------ Input records ------

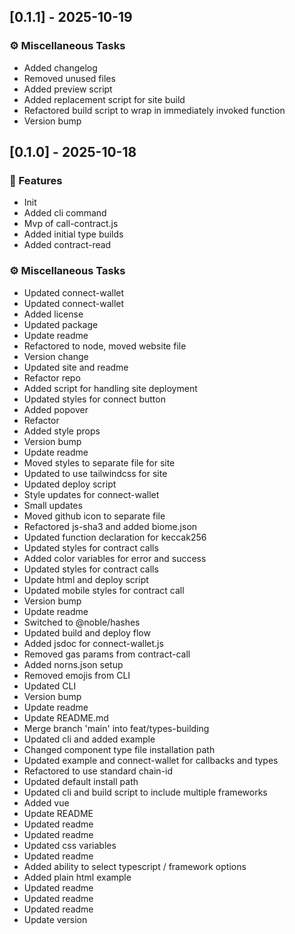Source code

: ## [0.1.1] - 2025-10-19

### ⚙️ Miscellaneous Tasks

- Added changelog
- Removed unused files
- Added preview script
- Added replacement script for site build
- Refactored build script to wrap in immediately invoked function
- Version bump
## [0.1.0] - 2025-10-18

### 🚀 Features

- Init
- Added cli command
- Mvp of call-contract.js
- Added initial type builds
- Added contract-read

### ⚙️ Miscellaneous Tasks

- Updated connect-wallet
- Updated connect-wallet
- Added license
- Updated package
- Update readme
- Refactored to node, moved website file
- Version change
- Updated site and readme
- Refactor repo
- Added script for handling site deployment
- Updated styles for connect button
- Added popover
- Refactor
- Added style props
- Version bump
- Update readme
- Moved styles to separate file for site
- Updated to use tailwindcss for site
- Updated deploy script
- Style updates for connect-wallet
- Small updates
- Moved github icon to separate file
- Refactored js-sha3 and added biome.json
- Updated function declaration for keccak256
- Updated styles for contract calls
- Added color variables for error and success
- Updated styles for contract calls
- Update html and deploy script
- Updated mobile styles for contract call
- Version bump
- Update readme
- Switched to @noble/hashes
- Updated build and deploy flow
- Added jsdoc for connect-wallet.js
- Removed gas params from contract-call
- Added norns.json setup
- Removed emojis from CLI
- Updated CLI
- Version bump
- Update readme
- Update README.md
- Merge branch 'main' into feat/types-building
- Updated cli and added example
- Changed component type file installation path
- Updated example and connect-wallet for callbacks and types
- Refactored to use standard chain-id
- Updated default install path
- Updated cli and build script to include multiple frameworks
- Added vue
- Update README
- Updated readme
- Updated readme
- Updated css variables
- Updated readme
- Added ability to select typescript / framework options
- Added plain html example
- Updated readme
- Updated readme
- Updated readme
- Update version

------

With "html" as the string to find, copy every line of the records that holds it.

• [Finished exercise]:
- Update html and deploy script
- Added plain html example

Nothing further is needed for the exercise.